PROWAREtech
C++: Array versus Binary Tree
An interesting comparison can be made between an array and a binary search tree. Both are very fast.
The array uses less memory and takes less time to add data to when it is not sorted. Arrays add data at a constant time rate or O(1) in Big O notation or at a linear rate, O(n), when sorted. Sorting a wholey unsorted array is done in O(n•log(n)) time using the quicksort algorithm. Sorting using this algorithm along with the time to add the data unsorted makes the array faster to add data to. Searching an array is done with a binary search.
The link-based binary search tree must allocate memory for its nodes slowing it down, but searches a lot faster (on a percentage basis) than the array. The search speed should be identical, O(log(n)) (best case), however it just does not work out this way. Adding a single item to a large data structure is faster with a binary tree, O(log(n)) assuming it is well balanced.
The array-based binary search tree is about 25% faster than the link-based one due to it not having the need to allocate memory on a per node basis. The entire array is allocated all at once. The array does not grow and this is its achilles heel.
Again, the search results should be the same, however, the binary search tree is faster for both the link-based and array-based binary search tree.
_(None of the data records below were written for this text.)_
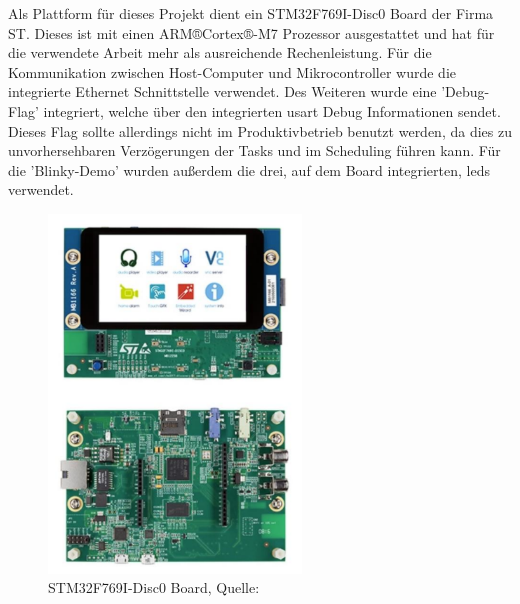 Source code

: \documentclass[../EDF Master Thesis.tex]{subfiles}
\begin{document}
Als Plattform für dieses Projekt dient ein STM32F769I-Disc0 Board der Firma ST.
Dieses ist mit einen ARM®Cortex®-M7 Prozessor ausgestattet und hat für die verwendete Arbeit mehr als ausreichende Rechenleistung.
Für die Kommunikation zwischen Host-Computer und Mikrocontroller wurde die integrierte Ethernet Schnittstelle verwendet.
Des Weiteren wurde eine 'Debug-Flag' integriert, welche über den integrierten \ac{usart} Debug Informationen sendet.
Dieses Flag sollte allerdings nicht im Produktivbetrieb benutzt werden, da dies zu unvorhersehbaren Verzögerungen der Tasks und im Scheduling führen kann.
Für die 'Blinky-Demo' wurden außerdem die drei, auf dem Board integrierten, \ac{led}s verwendet.

\begin{figure}[ht!]
    \begin{center}
        \includegraphics[width=0.6\textwidth]{attachments/stm32f769i-disc0.pdf}
    \end{center}
    \caption{STM32F769I-Disc0 Board, Quelle: \autocite{stm:001}}
    \label{fig:STM32F769I-Disc0_board}
\end{figure}
\end{document}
It is important to note that this is a well balanced binary search tree, sorting random data. This makes it faster but at best it should only be as fast as a binary search. There is code on this page to balance a binary search tree to increase its performance even more. A perfectly balanced tree should be just as fast as a binary search on a sorted array.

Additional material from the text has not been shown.